INFORMATION SHOWN:
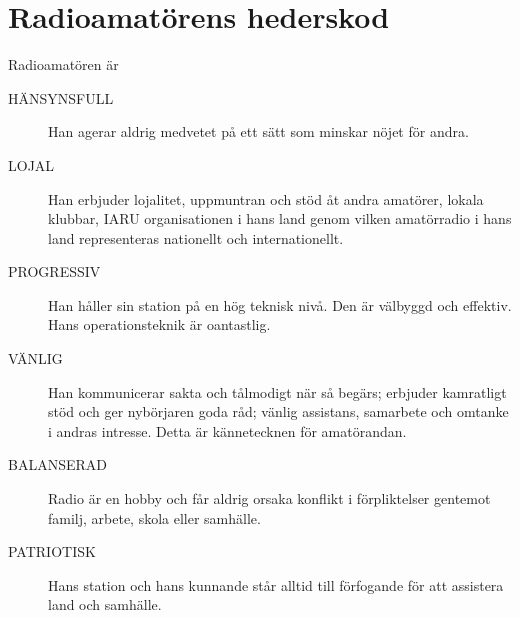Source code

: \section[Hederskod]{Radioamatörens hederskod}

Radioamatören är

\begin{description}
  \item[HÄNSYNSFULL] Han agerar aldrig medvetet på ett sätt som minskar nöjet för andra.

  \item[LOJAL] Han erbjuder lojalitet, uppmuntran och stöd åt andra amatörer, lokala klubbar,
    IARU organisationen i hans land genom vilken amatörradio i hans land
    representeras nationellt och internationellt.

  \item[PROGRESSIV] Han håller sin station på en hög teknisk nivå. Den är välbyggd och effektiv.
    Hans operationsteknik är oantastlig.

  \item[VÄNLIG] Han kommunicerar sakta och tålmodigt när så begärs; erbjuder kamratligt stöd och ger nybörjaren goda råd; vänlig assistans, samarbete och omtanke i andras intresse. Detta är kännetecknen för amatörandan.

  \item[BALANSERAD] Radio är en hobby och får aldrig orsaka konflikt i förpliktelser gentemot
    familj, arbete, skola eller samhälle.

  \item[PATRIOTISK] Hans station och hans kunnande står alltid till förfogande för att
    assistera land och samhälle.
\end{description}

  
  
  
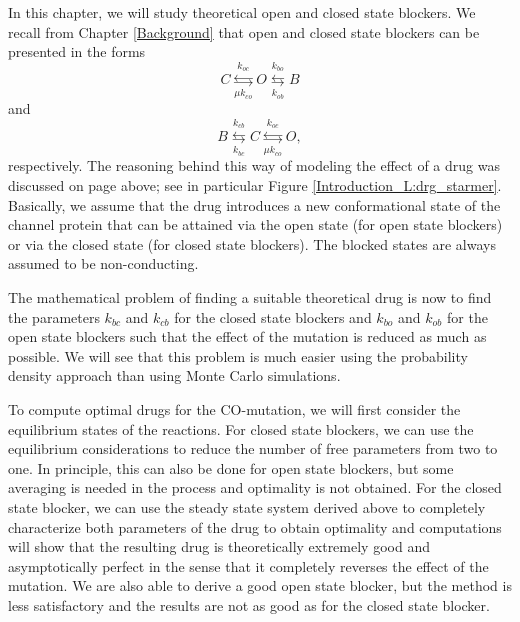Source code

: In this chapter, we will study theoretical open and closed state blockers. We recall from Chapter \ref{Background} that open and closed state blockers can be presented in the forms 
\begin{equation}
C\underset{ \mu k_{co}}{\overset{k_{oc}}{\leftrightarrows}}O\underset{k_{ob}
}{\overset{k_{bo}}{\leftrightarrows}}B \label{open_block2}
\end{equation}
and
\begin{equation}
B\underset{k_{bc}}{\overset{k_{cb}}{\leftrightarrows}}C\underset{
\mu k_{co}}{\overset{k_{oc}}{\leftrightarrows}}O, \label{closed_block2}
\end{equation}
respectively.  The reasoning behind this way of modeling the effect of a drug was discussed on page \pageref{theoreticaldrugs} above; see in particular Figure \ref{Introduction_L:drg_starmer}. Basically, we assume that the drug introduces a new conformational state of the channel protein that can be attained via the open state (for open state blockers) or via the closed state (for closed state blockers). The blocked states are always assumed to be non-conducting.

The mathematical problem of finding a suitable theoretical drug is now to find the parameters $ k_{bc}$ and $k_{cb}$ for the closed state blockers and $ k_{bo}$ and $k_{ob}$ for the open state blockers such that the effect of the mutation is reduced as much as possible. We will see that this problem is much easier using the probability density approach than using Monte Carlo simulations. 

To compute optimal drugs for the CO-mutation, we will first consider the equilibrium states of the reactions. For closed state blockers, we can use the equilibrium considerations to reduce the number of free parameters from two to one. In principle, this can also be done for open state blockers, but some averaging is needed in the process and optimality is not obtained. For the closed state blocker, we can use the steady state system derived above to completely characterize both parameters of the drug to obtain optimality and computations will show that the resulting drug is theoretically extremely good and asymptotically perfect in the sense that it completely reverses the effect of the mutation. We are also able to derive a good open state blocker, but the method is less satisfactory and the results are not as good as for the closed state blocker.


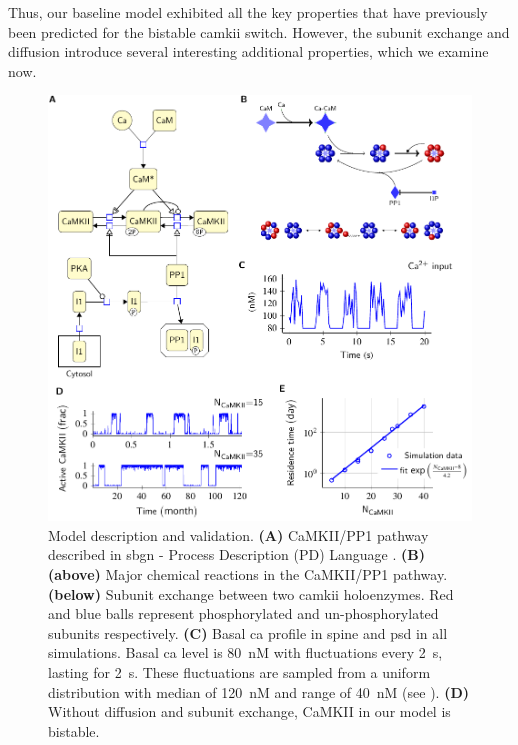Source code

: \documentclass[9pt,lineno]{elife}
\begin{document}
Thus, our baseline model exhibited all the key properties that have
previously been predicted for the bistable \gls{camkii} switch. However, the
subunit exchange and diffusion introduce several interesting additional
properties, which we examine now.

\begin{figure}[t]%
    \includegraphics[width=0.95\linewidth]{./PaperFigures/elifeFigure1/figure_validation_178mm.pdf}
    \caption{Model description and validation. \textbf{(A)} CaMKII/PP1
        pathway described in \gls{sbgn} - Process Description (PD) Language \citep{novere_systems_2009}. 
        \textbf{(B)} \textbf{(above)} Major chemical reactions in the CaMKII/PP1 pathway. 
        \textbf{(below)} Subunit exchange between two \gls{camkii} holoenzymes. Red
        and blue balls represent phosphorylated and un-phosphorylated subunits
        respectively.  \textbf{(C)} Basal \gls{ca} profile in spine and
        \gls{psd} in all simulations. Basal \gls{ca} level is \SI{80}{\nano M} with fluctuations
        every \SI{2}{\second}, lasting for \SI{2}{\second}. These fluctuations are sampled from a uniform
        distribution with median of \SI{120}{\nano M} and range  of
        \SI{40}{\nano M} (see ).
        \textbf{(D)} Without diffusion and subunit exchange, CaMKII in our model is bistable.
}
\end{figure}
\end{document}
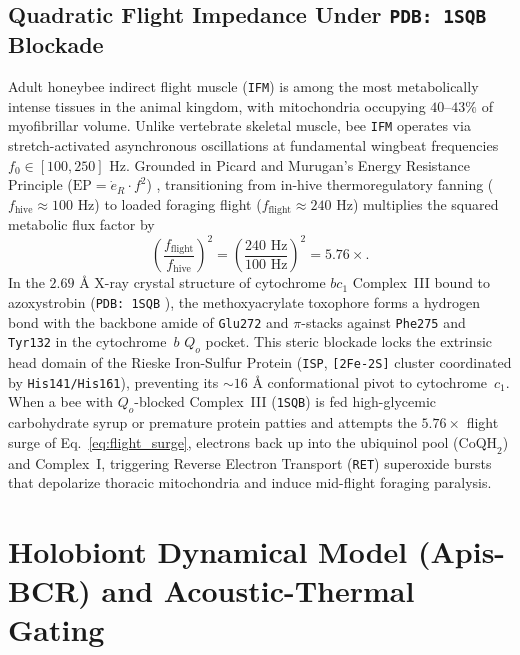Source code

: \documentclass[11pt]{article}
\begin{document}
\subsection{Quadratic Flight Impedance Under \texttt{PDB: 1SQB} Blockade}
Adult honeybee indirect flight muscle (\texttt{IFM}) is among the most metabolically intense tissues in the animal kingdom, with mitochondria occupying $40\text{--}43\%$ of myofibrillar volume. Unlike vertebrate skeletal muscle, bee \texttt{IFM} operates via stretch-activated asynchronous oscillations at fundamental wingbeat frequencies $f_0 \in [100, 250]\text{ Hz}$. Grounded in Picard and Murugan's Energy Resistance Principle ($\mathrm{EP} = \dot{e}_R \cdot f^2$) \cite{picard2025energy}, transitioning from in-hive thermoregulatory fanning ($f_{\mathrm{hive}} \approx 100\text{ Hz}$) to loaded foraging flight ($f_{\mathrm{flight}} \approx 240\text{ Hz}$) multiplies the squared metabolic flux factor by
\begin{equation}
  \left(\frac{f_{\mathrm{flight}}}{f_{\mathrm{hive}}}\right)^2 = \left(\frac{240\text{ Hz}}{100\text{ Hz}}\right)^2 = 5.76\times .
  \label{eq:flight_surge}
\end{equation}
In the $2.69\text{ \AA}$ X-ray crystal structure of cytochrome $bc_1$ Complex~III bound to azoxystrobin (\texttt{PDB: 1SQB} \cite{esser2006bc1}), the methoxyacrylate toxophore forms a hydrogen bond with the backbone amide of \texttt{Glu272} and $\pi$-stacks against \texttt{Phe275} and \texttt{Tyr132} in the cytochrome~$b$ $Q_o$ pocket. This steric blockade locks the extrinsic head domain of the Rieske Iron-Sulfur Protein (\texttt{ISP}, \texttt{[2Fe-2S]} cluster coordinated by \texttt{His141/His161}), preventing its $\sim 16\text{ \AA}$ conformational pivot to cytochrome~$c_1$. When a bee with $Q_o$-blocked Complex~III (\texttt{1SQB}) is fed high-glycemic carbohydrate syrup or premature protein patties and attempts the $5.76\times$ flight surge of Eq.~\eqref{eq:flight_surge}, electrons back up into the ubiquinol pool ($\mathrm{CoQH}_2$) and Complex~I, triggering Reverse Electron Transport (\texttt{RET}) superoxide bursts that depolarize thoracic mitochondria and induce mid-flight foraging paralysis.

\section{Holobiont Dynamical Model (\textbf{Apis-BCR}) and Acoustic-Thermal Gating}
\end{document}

--

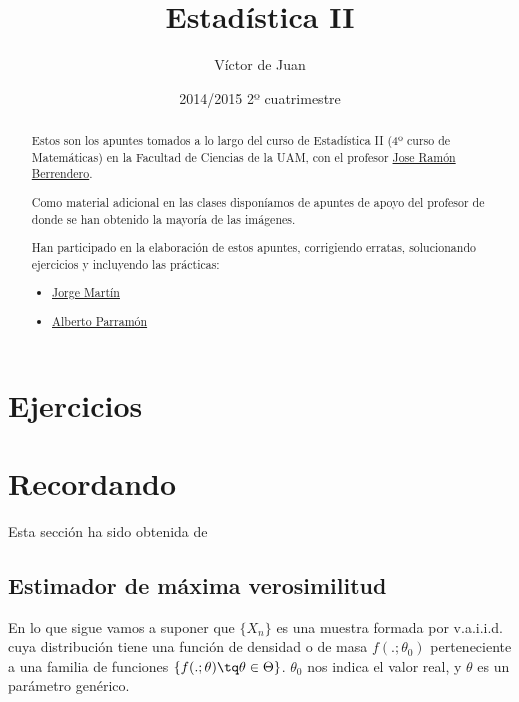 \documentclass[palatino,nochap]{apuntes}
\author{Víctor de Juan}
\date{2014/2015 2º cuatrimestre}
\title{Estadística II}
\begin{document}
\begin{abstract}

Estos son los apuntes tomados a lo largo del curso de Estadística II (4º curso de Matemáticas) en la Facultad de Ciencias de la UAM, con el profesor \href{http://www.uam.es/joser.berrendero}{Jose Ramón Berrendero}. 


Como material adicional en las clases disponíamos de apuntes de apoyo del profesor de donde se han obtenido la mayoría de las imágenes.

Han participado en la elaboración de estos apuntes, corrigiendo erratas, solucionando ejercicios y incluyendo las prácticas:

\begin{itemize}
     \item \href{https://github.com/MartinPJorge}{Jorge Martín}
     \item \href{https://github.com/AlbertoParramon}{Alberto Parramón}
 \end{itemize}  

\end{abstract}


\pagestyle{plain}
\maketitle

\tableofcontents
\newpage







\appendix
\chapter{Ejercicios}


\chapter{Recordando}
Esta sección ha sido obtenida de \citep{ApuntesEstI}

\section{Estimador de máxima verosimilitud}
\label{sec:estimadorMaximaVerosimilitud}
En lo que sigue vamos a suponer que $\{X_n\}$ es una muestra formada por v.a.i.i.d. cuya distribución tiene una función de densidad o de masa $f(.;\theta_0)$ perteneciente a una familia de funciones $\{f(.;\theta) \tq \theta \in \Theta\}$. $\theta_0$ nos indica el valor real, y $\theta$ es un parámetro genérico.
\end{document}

WHAT THE TASK REQUIRES:
Which lines of the listing contain the word "from"? Copy each of them.

RESPONSE TO THIS TASK:
: In this chapter, we will study theoretical open and closed state blockers. We recall from Chapter \ref{Background} that open and closed state blockers can be presented in the forms 
To compute optimal drugs for the CO-mutation, we will first consider the equilibrium states of the reactions. For closed state blockers, we can use the equilibrium considerations to reduce the number of free parameters from two to one. In principle, this can also be done for open state blockers, but some averaging is needed in the process and optimality is not obtained. For the closed state blocker, we can use the steady state system derived above to completely characterize both parameters of the drug to obtain optimality and computations will show that the resulting drug is theoretically extremely good and asymptotically perfect in the sense that it completely reverses the effect of the mutation. We are also able to derive a good open state blocker, but the method is less satisfactory and the results are not as good as for the closed state blocker.
        every \SI{2}{\second}, lasting for \SI{2}{\second}. These fluctuations are sampled from a uniform
Adult honeybee indirect flight muscle (\texttt{IFM}) is among the most metabolically intense tissues in the animal kingdom, with mitochondria occupying $40\text{--}43\%$ of myofibrillar volume. Unlike vertebrate skeletal muscle, bee \texttt{IFM} operates via stretch-activated asynchronous oscillations at fundamental wingbeat frequencies $f_0 \in [100, 250]\text{ Hz}$. Grounded in Picard and Murugan's Energy Resistance Principle ($\mathrm{EP} = \dot{e}_R \cdot f^2$) \cite{picard2025energy}, transitioning from in-hive thermoregulatory fanning ($f_{\mathrm{hive}} \approx 100\text{ Hz}$) to loaded foraging flight ($f_{\mathrm{flight}} \approx 240\text{ Hz}$) multiplies the squared metabolic flux factor by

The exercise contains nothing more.